Anthony Ritchie favoured a traditional compositional approach and his music was well represented on concert schedules. Extremely industrious, his output included three symphonies and a 2004 opera, The God boy, based on the Ian Cross novel of the same name. Ritchie’s voice was strongest in fluently expressed chamber music such as the 2006 Clarinet quintet.
Auckland composer David Hamilton, unlike many colleagues, did not hold a university position. He wrote prolifically, always in an approachable style. Large-scale works ranging from the 1985 Nix Olympica for chamber ensemble to the 2005 Missa Pacifica were influenced by minimalism, and the composer enjoyed an international reputation for his shorter, welcoming choral pieces.
Martin Lodge had success with his Symphony no. 1 (flowers of the sea, 1994) and a series of shorter orchestral works (the 1997 Hinterland and the 2002 Aër). Later the Hamilton-based composer extended his interests to film (the 1997 multimedia After Dürer) and a number of works with taonga puoro such as the 2003 Toru.

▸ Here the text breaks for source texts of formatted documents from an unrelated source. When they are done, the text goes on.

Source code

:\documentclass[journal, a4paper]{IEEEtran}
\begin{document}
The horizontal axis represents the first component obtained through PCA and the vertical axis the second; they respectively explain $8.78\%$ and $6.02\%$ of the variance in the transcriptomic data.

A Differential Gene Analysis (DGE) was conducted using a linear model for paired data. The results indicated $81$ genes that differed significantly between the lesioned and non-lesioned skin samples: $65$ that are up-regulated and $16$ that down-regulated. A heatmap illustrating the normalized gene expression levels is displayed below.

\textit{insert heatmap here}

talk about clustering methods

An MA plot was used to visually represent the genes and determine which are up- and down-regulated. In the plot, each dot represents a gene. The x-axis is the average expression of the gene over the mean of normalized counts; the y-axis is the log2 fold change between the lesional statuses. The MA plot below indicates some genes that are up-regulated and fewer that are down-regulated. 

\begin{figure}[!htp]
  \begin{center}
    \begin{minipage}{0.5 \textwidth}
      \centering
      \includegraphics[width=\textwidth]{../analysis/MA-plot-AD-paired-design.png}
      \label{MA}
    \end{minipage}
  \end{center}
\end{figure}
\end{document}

In the 2010s New Zealand expatriate composers Juliet Palmer, Dorothy Ker and Jeroen Speak returned to take up Lilburn residencies. Palmer, based in Canada, explored collaborative and interdisciplinary projects, while Ker and Speak addressed, with individuality, the potential of intense timbral subtleties.
Eve de Castro-Robinson
The work of Eve de Castro-Robinson is well represented in several CDs of her music. Her 1991 residency with Auckland Philharmonia Orchestra occasioned a Triple clarinet concerto, with the timbral invention and quirky wit that were staple features of her style. Four pieces titled Chaos of delight showed her ingenuity with colours and textures using restricted resources. The 2012 LEN LYE the opera transferred these skills to a larger canvas with striking theatrical success.
Michael Williams, after a number of characterful instrumental commissions, achieved a stage success with his 1998 one-act opera The prodigal child. A full-scale opera, The juniper passion (2008) received a series of performances in Italy in 2013.
Composing a book
A versatile composer and musician, Philip Norman is also an accomplished writer. His 2006 biography Douglas Lilburn: his life and music won the biography section of the 2007 Montana Book Awards.
Other composers with distinctive styles who emerged during this time included:
- Christopher Marshall, a talented composer of highly accessible choral and instrumental music
- David Griffiths, a leading baritone who wrote well for voice, especially in choral works such as Five Landscapes (1992)
- Philip Norman, who penned popular stage works such as Footrot Flats (1983) and A Christmas carol (1993)
- Peter Scholes, the energetic Music Director of Auckland Chamber Orchestra, who wrote explorative scores such as Wireless for clarinet (1987) alongside film scores and ballet music
- Leonie Holmes, who wrote fluently for specific commission, revealing orchestral ingenuity in Frond (2004)
- Helen Fisher, who composed an outstanding 1989 choral piece Pounamu and some powerful chamber music, as well as the full-scale multicultural choral work, Taku wana – the enduring spirit (1997)
- Nigel Keay, who made his mark with music of textural intensity
- Kenneth Young, an experienced conductor, who wrote some fine, if conservative, orchestral scores
- Helen Bowater, who took a daring colourist approach in scores like the orchestral Urwachst (2002)
- Brigid Ursula Bisley, whose music was characterised by emotional intimacy, particularly evident in her eloquent song-cycle Come back safely (1995).